I work for a warehouse automation company, and we install hardware and software at many dozens of customer sites around the world. Each one of our customer sites runs on a completely separate server, typically has a variety of customizations and may be on a different software version from other customers.
I would like to fully embrace Jira Service Management for all of our customer requests, change management, and incident responses.
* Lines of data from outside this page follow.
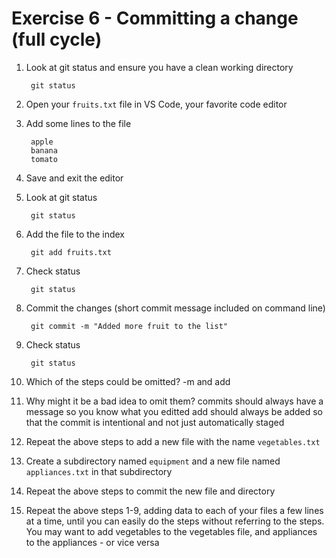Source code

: # Exercise 6 - Committing a change (full cycle)

1. Look at git status and ensure you have a clean working directory

        git status

2. Open your `fruits.txt` file  in VS Code, your favorite code editor

3. Add some lines to the file

        apple
        banana
        tomato

4. Save and exit the editor

5. Look at git status

        git status

6. Add the file to the index

        git add fruits.txt

7. Check status

        git status

8. Commit the changes (short commit message included on command line)

        git commit -m "Added more fruit to the list"

9. Check status

        git status

10. Which of the steps could be omitted?
-m  and add

11. Why might it be a bad idea to omit them?
commits should always have a message so you know what you editted 
add should always be added so that the commit is intentional and not just automatically staged

12. Repeat the above steps to add a new file with the name `vegetables.txt`

13. Create a subdirectory named `equipment` and a new file named `appliances.txt` in that subdirectory

14. Repeat the above steps to commit the new file and directory

15. Repeat the above steps 1-9, adding data to each of your files a few lines at a time, until you can easily do the steps without referring to the steps. You may want to add vegetables to the vegetables file, and appliances to the appliances - or vice versa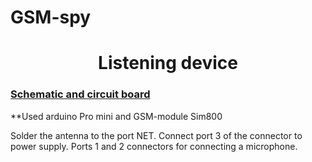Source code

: # GSM-spy
<h1 align="center">Listening device</h1>

### [Schematic and circuit board](https://easyeda.com/shinsei75/gsm-bug)
**Used arduino Pro mini and GSM-module Sim800

Solder the antenna to the port NET.
Connect port 3 of the connector to power supply.
Ports 1 and 2 connectors for connecting a microphone.
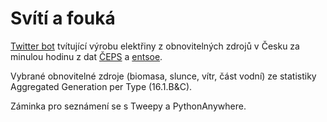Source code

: # Svítí a fouká

[Twitter bot](https://twitter.com/sviti_fouka) tvítující výrobu elektřiny z obnovitelných zdrojů v Česku za minulou hodinu z dat [ČEPS](https://www.ceps.cz/cs/data) a [entsoe](https://transparency.entsoe.eu/content/static_content/Static%20content/web%20api/Guide.html).

Vybrané obnovitelné zdroje (biomasa, slunce, vítr, část vodní) ze statistiky Aggregated Generation per Type (16.1.B&C).

Záminka pro seznámení se s Tweepy a PythonAnywhere.
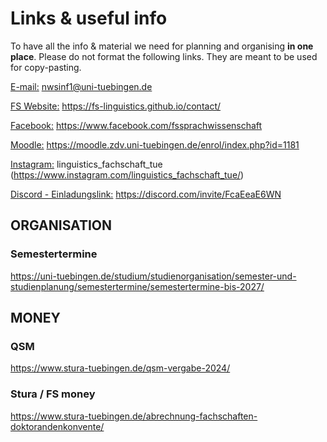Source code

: # Links & useful info

To have all the info & material we need for planning and organising **in one place**. Please do not format the following links. They are meant to be used for copy-pasting.

<u>E-mail:</u> nwsinf1@uni-tuebingen.de

<u>FS Website:</u> https://fs-linguistics.github.io/contact/

<u>Facebook:</u> https://www.facebook.com/fssprachwissenschaft

<u>Moodle:</u> https://moodle.zdv.uni-tuebingen.de/enrol/index.php?id=1181

<u>Instagram:</u> linguistics_fachschaft_tue (https://www.instagram.com/linguistics_fachschaft_tue/)

<u>Discord - Einladungslink:</u> https://discord.com/invite/FcaEeaE6WN

## ORGANISATION

### Semestertermine
https://uni-tuebingen.de/studium/studienorganisation/semester-und-studienplanung/semestertermine/semestertermine-bis-2027/

## MONEY

### QSM
https://www.stura-tuebingen.de/qsm-vergabe-2024/

### Stura / FS money
https://www.stura-tuebingen.de/abrechnung-fachschaften-doktorandenkonvente/
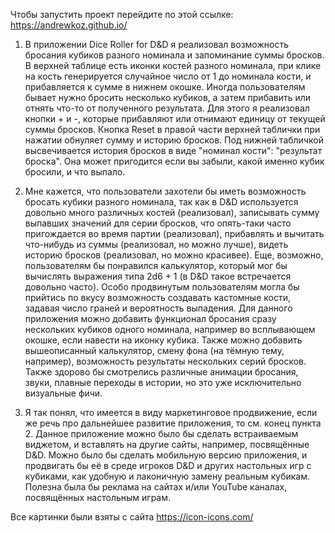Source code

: Чтобы запустить проект перейдите по этой ссылке: https://andrewkoz.github.io/

1) В приложении Dice Roller for D&D я реализовал возможность бросания кубиков разного номинала и запоминание суммы бросков. В верхней таблице есть иконки костей разного номинала, при клике на кость генерируется случайное число от 1 до номинала кости, и прибавляется к сумме в нижнем окошке. Иногда пользователям бывает нужно бросить несколько кубиков, а затем прибавить или отнять что-то от полученного результата. Для этого я реализовал кнопки + и -, которые прибавляют или отнимают единицу от текущей суммы бросков. Кнопка Reset в правой части верхней таблички при нажатии обнуляет сумму и историю бросков. Под нижней табличкой высвечивается история бросков в виде "номинал кости": "результат броска". Она может пригодится если вы забыли, какой именно кубик бросили, и что выпало. 

2) Мне кажется, что пользователи захотели бы иметь возможность бросать кубики разного номинала, так как в D&D используется довольно много различных костей (реализовал), записывать сумму выпавших значений для серии бросков, что опять-таки часто пригождается во время партии (реализовал), прибавлять и вычитать что-нибудь из суммы (реализовал, но можно лучше), видеть историю бросков (реализовал, но можно красивее). Еще, возможно, пользователям бы понравился калькулятор, который мог бы вычислять выражения типа 2d6 + 1 (в D&D такое встречается довольно часто). Особо продвинутым пользователям могла бы прийтись по вкусу возможность создавать кастомные кости, задавая число граней и вероятность выпадения.
Для данного приложения можно добавить функционал бросания сразу нескольких кубиков одного номинала, например во всплывающем окошке, если навести на иконку кубика. Также можно добавить вышеописанный калькулятор, смену фона (на тёмную тему, например), возможность результаты нескольких серий бросков. Также здорово бы смотрелись различные анимации бросания, звуки, плавные переходы в истории, но это уже исключительно визуальные фичи.

3) Я так понял, что имеется в виду маркетинговое продвижение, если же речь про дальнейшее развитие приложения, то см. конец пункта 2. Данное приложение можно было бы сделать встраиваемым виджетом, и вставлять на другие сайты, например, посвящённые D&D. Можно было бы сделать мобильную версию приложения, и продвигать бы её в среде игроков D&D и других настольных игр с кубиками, как удобную и лаконичную замену реальным кубикам. Полезна была бы реклама на сайтах и/или YouTube каналах, посвящённых настольным играм. 

Все картинки были взяты с сайта https://icon-icons.com/
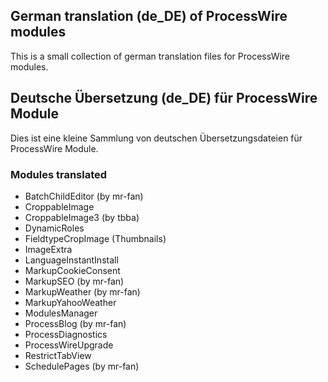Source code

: ## German translation (de_DE) of ProcessWire modules 
This is a small collection of german translation files for ProcessWire modules.

## Deutsche Übersetzung (de_DE) für ProcessWire Module
Dies ist eine kleine Sammlung von deutschen Übersetzungsdateien für ProcessWire Module.

### Modules translated
* BatchChildEditor (by mr-fan)
* CroppableImage
* CroppableImage3 (by tbba)
* DynamicRoles
* FieldtypeCropImage (Thumbnails)
* ImageExtra
* LanguageInstantInstall
* MarkupCookieConsent
* MarkupSEO (by mr-fan)
* MarkupWeather (by mr-fan)
* MarkupYahooWeather
* ModulesManager
* ProcessBlog (by mr-fan)
* ProcessDiagnostics
* ProcessWireUpgrade
* RestrictTabView
* SchedulePages (by mr-fan)
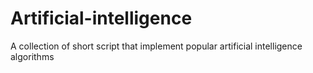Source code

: # Artificial-intelligence
A collection of short script that implement popular artificial intelligence algorithms 
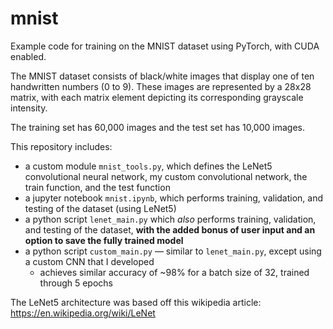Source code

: # mnist
Example code for training on the MNIST dataset using PyTorch, with CUDA enabled.

The MNIST dataset consists of black/white images that display one of ten handwritten numbers (0 to 9). These images are represented by a 28x28 matrix, with each matrix element depicting its corresponding grayscale intensity.

The training set has 60,000 images and the test set has 10,000 images.

This repository includes:
* a custom module `mnist_tools.py`, which defines the LeNet5 convolutional neural network, my custom convolutional network, the train function, and the test function
* a jupyter notebook `mnist.ipynb`, which performs training, validation, and testing of the dataset (using LeNet5)
* a python script `lenet_main.py` which *also* performs training, validation, and testing of the dataset, **with the added bonus of user input and an option to save the fully trained model**
* a python script `custom_main.py` &mdash; similar to `lenet_main.py`, except using a custom CNN that I developed
  * achieves similar accuracy of ~98% for a batch size of 32, trained through 5 epochs

The LeNet5 architecture was based off this wikipedia article: https://en.wikipedia.org/wiki/LeNet
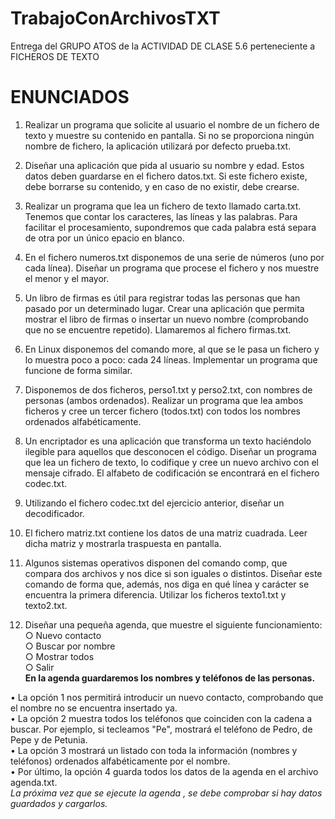 # TrabajoConArchivosTXT
Entrega del GRUPO ATOS de la ACTIVIDAD DE CLASE 5.6 perteneciente a FICHEROS DE TEXTO



# ENUNCIADOS

1. Realizar un programa que solicite al usuario el nombre de un fichero de texto y muestre su contenido en pantalla. Si no se proporciona ningún nombre de fichero, la aplicación utilizará por defecto prueba.txt.

2. Diseñar una aplicación que pida al usuario su nombre y edad. Estos datos deben guardarse en el fichero datos.txt. Si este fichero existe, debe borrarse su contenido, y en caso de no existir, debe crearse.

3. Realizar un programa que lea un fichero de texto llamado carta.txt. Tenemos que contar los caracteres, las líneas y las palabras. Para facilitar el procesamiento, supondremos que cada palabra está separa de otra por un único epacio en blanco.

4. En el fichero numeros.txt disponemos de una serie de números (uno por cada línea). Diseñar un programa que procese el fichero y nos muestre el menor y el mayor.

5. Un libro de firmas es útil para registrar todas las personas que han pasado por un determinado lugar. Crear una aplicación que permita mostrar el libro de firmas o insertar un nuevo nombre (comprobando que no se encuentre repetido). Llamaremos al fichero firmas.txt.

6. En Linux disponemos del comando more, al que se le pasa un fichero y lo muestra poco a poco: cada 24 líneas. Implementar un programa que funcione de forma similar.

7. Disponemos de dos ficheros, perso1.txt y perso2.txt, con nombres de personas (ambos ordenados). Realizar un programa que lea ambos ficheros y cree un tercer fichero (todos.txt) con todos los nombres ordenados alfabéticamente.

8. Un encriptador es una aplicación que transforma un texto haciéndolo ilegible para aquellos que desconocen el código. Diseñar un programa que lea un fichero de texto, lo codifique y cree un nuevo archivo con el mensaje cifrado. El alfabeto de codificación se encontrará en el fichero codec.txt.
9. Utilizando el fichero codec.txt del ejercicio anterior, diseñar un decodificador.

10. El fichero matriz.txt contiene los datos de una matriz cuadrada. Leer dicha matriz y mostrarla traspuesta en pantalla.

11. Algunos sistemas operativos disponen del comando comp, que compara dos archivos y nos dice si son iguales o distintos. Diseñar este comando de forma que, además, nos diga en qué línea y carácter se encuentra la primera diferencia. Utilizar los ficheros texto1.txt y texto2.txt.

12. Diseñar una pequeña agenda, que muestre el siguiente funcionamiento:<br>
○ Nuevo contacto<br>
○ Buscar por nombre<br>
○ Mostrar todos<br>
○ Salir<br>
<b>En la agenda guardaremos los nombres y teléfonos de las personas.</b><br>

• La opción 1 nos permitirá introducir un nuevo contacto, comprobando que el nombre no se encuentra insertado ya.<br>
• La opción 2 muestra todos los teléfonos que coinciden con la cadena a buscar. Por ejemplo, si tecleamos "Pe", mostrará el teléfono de Pedro, de Pepe y de Petunia.<br>
• La opción 3 mostrará un listado con toda la información (nombres y teléfonos) ordenados alfabéticamente por el nombre.<br>
• Por último, la opción 4 guarda todos los datos de la agenda en el archivo agenda.txt.<br>
_La próxima vez que se ejecute la agenda , se debe comprobar si hay datos guardados y cargarlos._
Has anyone successfully implemented JSM in this kind of environment where you have many completely separate customers? I'd love to hear about your successes and failures in how you set things up. For instance, what works better - one big project with a field to indicate which customer a ticket is relevant to, or a separate project for customer (or even per site)? Have you found any good end-to-end tutorials that were useful to you?
Hi @Randolph Voorhies ,
Hope you are doing well. Great question that can have different kind of answers.
From my experience :
I don't have a "one rule them all" answer, this need a more deeper analysis to define the good governance and structure to setup based on your goals and limitations (compliance rules, legal rules, ... can also impose some rules that impacts the setup) .
Best regards,
Fabrice
@Randolph Voorhies Welcome to the community!
It depends on the plan you have. If your using JSM premium I absolutely agree with @Fabrice Huart - NSI . Using the asset feature as a CRM database showing your agents all the relevant information about the customer directly in the ticket would be a good help.
If you can not use assets (yet) splitting up your customers into various service projects might be an option, especially if you need different SLAs per customer.
That being said. please keep in mind that unfortunately it isn't possible to have cross project queues out of the box, but there are apps for that.